In FIG. 17, a transition with a rising edge is instructed by a digital instruction at time 400 and a transition with a falling edge is instructed at time 402. These instructions are provided to the signal generator 404. The signal generator can be a simple logic circuit, such as a D-type flip-flop, with the Q-bar output connected to its data input, or it could be more complex, such as a DAC. However, it can be assumed that the signal generator introduces a delay and has a limited transition speed, so the effective transitions should be placed at new times 410a and 412a. The output from the signal generator goes through a driver 420 which adds additional delay and / or slew rate and bandwidth limitation so the effective transitions should now be placed at times 410b and 412b. The current sensor 3 adds a further delay so that the effective transitions, as measured, are now at times 410c and 412c. By the time the signal has passed through filter 6, the effective transitions at times 410d and 412d have been shifted. By the time digitization has been completed at ADC 7, the effective transitions at times 410e and 412e have been delayed.

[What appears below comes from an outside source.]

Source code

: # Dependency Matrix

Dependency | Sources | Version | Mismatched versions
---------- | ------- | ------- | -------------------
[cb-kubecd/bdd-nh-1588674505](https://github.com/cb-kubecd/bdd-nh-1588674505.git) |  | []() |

The relative magnitudes of any additional delay are purposely not drawn to scale. It should therefore simply be noted that in the current signal path and in the voltage signal path, each input signal that is used for measurement purposes can be subject to the sum of the delays, and that a correction may have to be applied to the voltage and current measurement channels.
As previously noted, the signal generator could be a DAC and therefore the input signal can be given any desired shape and since the shape of the input signal is known, the same shape can be searched for in the output of the ADC 7 to obtain an estimate of the To detect propagation delay. Thus, the DAC could be driven to generate classic waveforms such as square waves, incremental approximations of triangular waves, incremental approximations of sinusoids, and so on.
In an alternative approach, the DAC could also generate random or pseudo-random test sequences which would look like noise but which could still be recovered from the output of the ADC 7 to allow delay to be estimated. Autocorrelation techniques can be used to accomplish this because they are computationally robust and reasonably easy to perform. This would characterize the time delay through the system, which could then be converted to a phase delay for a given frequency.
The arrangement of FIG. 17, in which the signal generator 404 is a DAC, also opens up the possibility of using the DAC in order to generate a known approximation of a rise rate-limited square wave. However, now the transition rate of the rising and falling edges can be determined by the digital circuitry driving the DAC and these rates can be chosen to be comfortably within the bandwidth and slew rate capabilities of the buffer / driver 420. Now, the correction discussed hereinabove with reference to Figure 9 can be provided as a preset number based on the effective transition time, e.g. From T1 to T2 as defined by the control word sequence provided to the DAC. A similar deterministic, as opposed to a measurement-based, approach can be used for other signal profiles in which the characteristics of the signal output by the DAC with regard to the speed of voltage transitions are selected in such a way that they do not approach the accuracy limits of a downstream driver circuit that is required to introduce the input signal into the measurement circuit.
Such an observation can, however, be expanded further, as shown in FIG.
Here a signal can be generated from a signal source that we do not control in a deterministic way. The signal could come from a low quality oscillator and driver (including extremely low quality), a filtered noise source, or a random number generator driving a DAC. However, a copy of the reference / input stream is digitized by an analog-to-digital converter 450, which may be a separate device, or could be provided by the ADC 7, which operates in a time-division multiplexed manner, and the digitized input signal, that is used to characterize the CT response and the output from the CT can then be compared and cross-correlated to find the delay. Using the ADC 7 in a time division multiplexed manner to capture a copy of the input signal can be beneficial and the delay introduced by the filter 6 and the PGA / ADC 7 can be made common to both signal chains, effectively using the effects of these delays be weakened.
In the embodiments described with reference to FIGS. 7 and 8, a controller 60 supplied a timing signal to the power meter 50. The power meter 50 can, however, also be connected to an optional second current sink in order to provide a signal Iref, as shown in FIG , which accurately tracks when transistor 124 switches, thereby providing a direct measurement of the start of a transition.
The circuit can be used on a single phase, as shown in the figures, or on split-phase systems such as those in the United States or Japan, or on 3-phase systems, as commonly found in larger installations . In 3 phase systems, 3 current transformers would be used, one for each of the phases, and a neutral point may be connected to a return line to account for phase imbalance.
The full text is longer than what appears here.